▶ [Records shown]
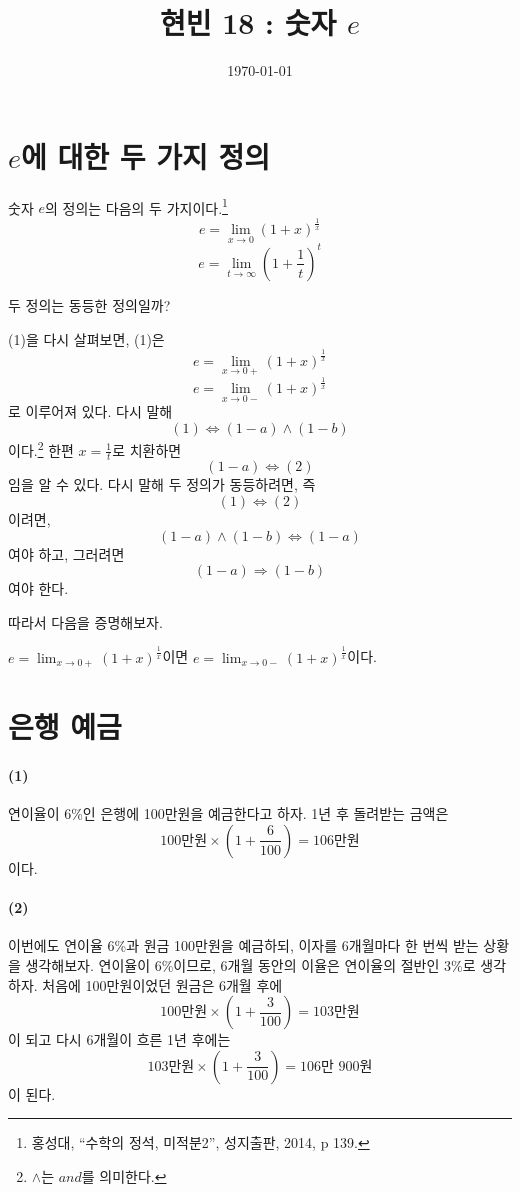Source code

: \documentclass{article}
\begin{document}
\title{현빈 18 : 숫자 \(e\)}
\author{}
\date{\today}
\maketitle

\newpage

\section{\(e\)에 대한 두 가지 정의}
숫자 \(e\)의 정의는 다음의 두 가지이다.\footnote{홍성대, ``수학의 정석, 미적분2'', 성지출판, 2014, p 139.}
\begin{equation}e=\lim_{x\to0}\left(1+x\right)^{\frac1x}\end{equation}
\begin{equation}e=\lim_{t\to\infty}\left(1+\frac1t\right)^t\end{equation}

두 정의는 동등한 정의일까?

(1)을 다시 살펴보면, (1)은
\[e=\lim_{x\to0+}\left(1+x\right)^{\frac1x}\tag{1-a}\]
\[e=\lim_{x\to0-}\left(1+x\right)^{\frac1x}\tag{1-b}\]
로 이루어져 있다.
다시 말해
\[(1)\iff (1-a)\wedge(1-b)\]
이다.\footnote{\(\wedge\)는 \(and\)를 의미한다.}
한편 \(x=\frac1t\)로 치환하면
\[(1-a)\iff (2)\]
임을 알 수 있다.
다시 말해 두 정의가 동등하려면, 즉 \[(1)\iff(2)\]이려면,\[(1-a)\wedge(1-b)\iff(1-a)\]여야 하고,
그러려면 \[(1-a)\Rightarrow(1-b)\]여야 한다.

따라서 다음을 증명해보자.
\begin{mdframed}[skipabove=3pt]
\center\(\displaystyle e=\lim_{x\to0+}\left(1+x\right)^{\frac1x}\)이면 \(\displaystyle e=\lim_{x\to0-}\left(1+x\right)^{\frac1x}\)이다.
\end{mdframed}

\newpage

\section{은행 예금}

\paragraph{(1)}
연이율이 6\%인 은행에 100만원을 예금한다고 하자.
1년 후 돌려받는 금액은
\[100\text{만원}\times\left(1+\frac6{100}\right)=106\text{만원}\]
이다.

\paragraph{(2)}
이번에도 연이율 6\%과 원금 100만원을 예금하되, 이자를 6개월마다 한 번씩 받는 상황을 생각해보자.
연이율이 6\%이므로, 6개월 동안의 이율은 연이율의 절반인 3\%로 생각하자.
처음에 100만원이었던 원금은 6개월 후에
\[100\text{만원}\times\left(1+\frac3{100}\right)=103\text{만원}\]
이 되고 다시 6개월이 흐른 1년 후에는 
\[103\text{만원}\times\left(1+\frac3{100}\right)=106\text{만 }900\text{원}\]
이 된다.
\end{document}
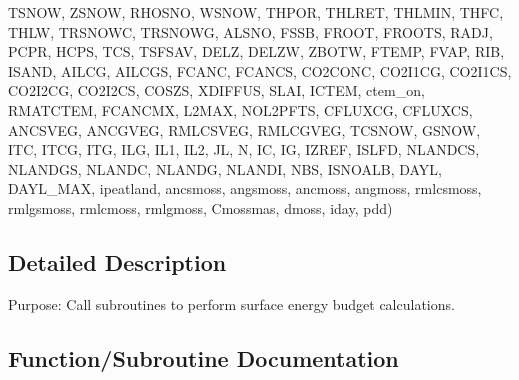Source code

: \begin{DoxyCompactItemize}
T\+S\+N\+O\+W, Z\+S\+N\+O\+W, R\+H\+O\+S\+N\+O, W\+S\+N\+O\+W, T\+H\+P\+O\+R, T\+H\+L\+R\+E\+T, T\+H\+L\+M\+I\+N, T\+H\+F\+C, T\+H\+L\+W, T\+R\+S\+N\+O\+W\+C, T\+R\+S\+N\+O\+W\+G, A\+L\+S\+N\+O, F\+S\+S\+B, F\+R\+O\+O\+T, F\+R\+O\+O\+T\+S, R\+A\+D\+J, P\+C\+P\+R, H\+C\+P\+S, T\+C\+S, T\+S\+F\+S\+A\+V, D\+E\+L\+Z, D\+E\+L\+Z\+W, Z\+B\+O\+T\+W, F\+T\+E\+M\+P, F\+V\+A\+P, R\+I\+B, I\+S\+A\+N\+D, A\+I\+L\+C\+G, A\+I\+L\+C\+G\+S, F\+C\+A\+N\+C, F\+C\+A\+N\+C\+S, C\+O2\+C\+O\+N\+C, C\+O2\+I1\+C\+G, C\+O2\+I1\+C\+S, C\+O2\+I2\+C\+G, C\+O2\+I2\+C\+S, C\+O\+S\+Z\+S, X\+D\+I\+F\+F\+U\+S, S\+L\+A\+I, I\+C\+T\+E\+M, ctem\+\_\+on, R\+M\+A\+T\+C\+T\+E\+M, F\+C\+A\+N\+C\+M\+X, L2\+M\+A\+X, N\+O\+L2\+P\+F\+T\+S, C\+F\+L\+U\+X\+C\+G, C\+F\+L\+U\+X\+C\+S, A\+N\+C\+S\+V\+E\+G, A\+N\+C\+G\+V\+E\+G, R\+M\+L\+C\+S\+V\+E\+G, R\+M\+L\+C\+G\+V\+E\+G, T\+C\+S\+N\+O\+W, G\+S\+N\+O\+W, I\+T\+C, I\+T\+C\+G, I\+T\+G, I\+L\+G, I\+L1, I\+L2, J\+L, N, I\+C, I\+G, I\+Z\+R\+E\+F, I\+S\+L\+F\+D, N\+L\+A\+N\+D\+C\+S, N\+L\+A\+N\+D\+G\+S, N\+L\+A\+N\+D\+C, N\+L\+A\+N\+D\+G, N\+L\+A\+N\+D\+I, N\+B\+S, I\+S\+N\+O\+A\+L\+B, D\+A\+Y\+L, D\+A\+Y\+L\+\_\+\+M\+A\+X, ipeatland, ancsmoss, angsmoss, ancmoss, angmoss, rmlcsmoss, rmlgsmoss, rmlcmoss, rmlgmoss, Cmossmas, dmoss, iday, pdd)
\end{DoxyCompactItemize}


\subsection{Detailed Description}
Purpose\+: Call subroutines to perform surface energy budget calculations. 



\subsection{Function/\+Subroutine Documentation}
\hypertarget{CLASST_8f_afc821376816034a0c657e69bb4b06a24}{}
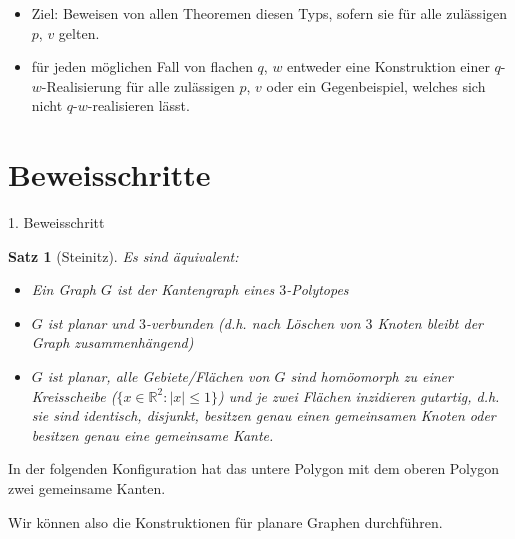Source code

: \documentclass[10pt, notheorems]{beamer}
\newtheorem{theorem}{Satz}[section]
\newcommand{\set}[1]{\{ #1 \}}
\newcommand{\reals}{\mathbb{R}}
\newcommand{\hdef}[1]{\textcolor{darkred2}{#1}}
\begin{document}
\begin{frame}
  \begin{itemize}
  \item Ziel: Beweisen von allen Theoremen diesen Typs, sofern sie für alle zulässigen $p$, $v$ gelten.
    \pause
  \item für jeden möglichen Fall von flachen $q$, $w$ entweder eine Konstruktion einer $q$-$w$-Realisierung für alle zulässigen $p$, $v$ oder ein Gegenbeispiel, welches sich nicht $q$-$w$-realisieren lässt.
  \end{itemize}
\end{frame}

\section{Beweisschritte}

\begin{frame}{1. Beweisschritt}
  \begin{theorem}[{\sc Steinitz}]
    Es sind äquivalent:
    \begin{itemize}
    \item Ein Graph $G$ ist der Kantengraph eines $3$-Polytopes
    \item $G$ ist planar und $3$-verbunden (d.h. nach Löschen von $3$ Knoten bleibt der Graph zusammenhängend)
    \item $G$ ist planar, alle Gebiete/Flächen von $G$ sind homöomorph zu einer Kreisscheibe ($\set{x \in \reals^2 : |x| \leq 1}$) und je zwei Flächen \hdef{inzidieren gutartig}, d.h. sie sind identisch, disjunkt, besitzen genau einen gemeinsamen Knoten oder besitzen genau eine gemeinsame Kante.
    \end{itemize}
  \end{theorem}
  \pause
  \begin{example}
    In der folgenden Konfiguration hat das untere Polygon mit dem oberen Polygon zwei gemeinsame Kanten.
    
    { \centering
      \par
    }
  \end{example}
  
  Wir können also die Konstruktionen für planare Graphen durchführen.

\end{frame}
\end{document}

▶ [Problem statement] Copy out each line of the material above that holds the word "연이율이".

▶ [Solution]
연이율이 6\%인 은행에 100만원을 예금한다고 하자.
연이율이 6\%이므로, 6개월 동안의 이율은 연이율의 절반인 3\%로 생각하자.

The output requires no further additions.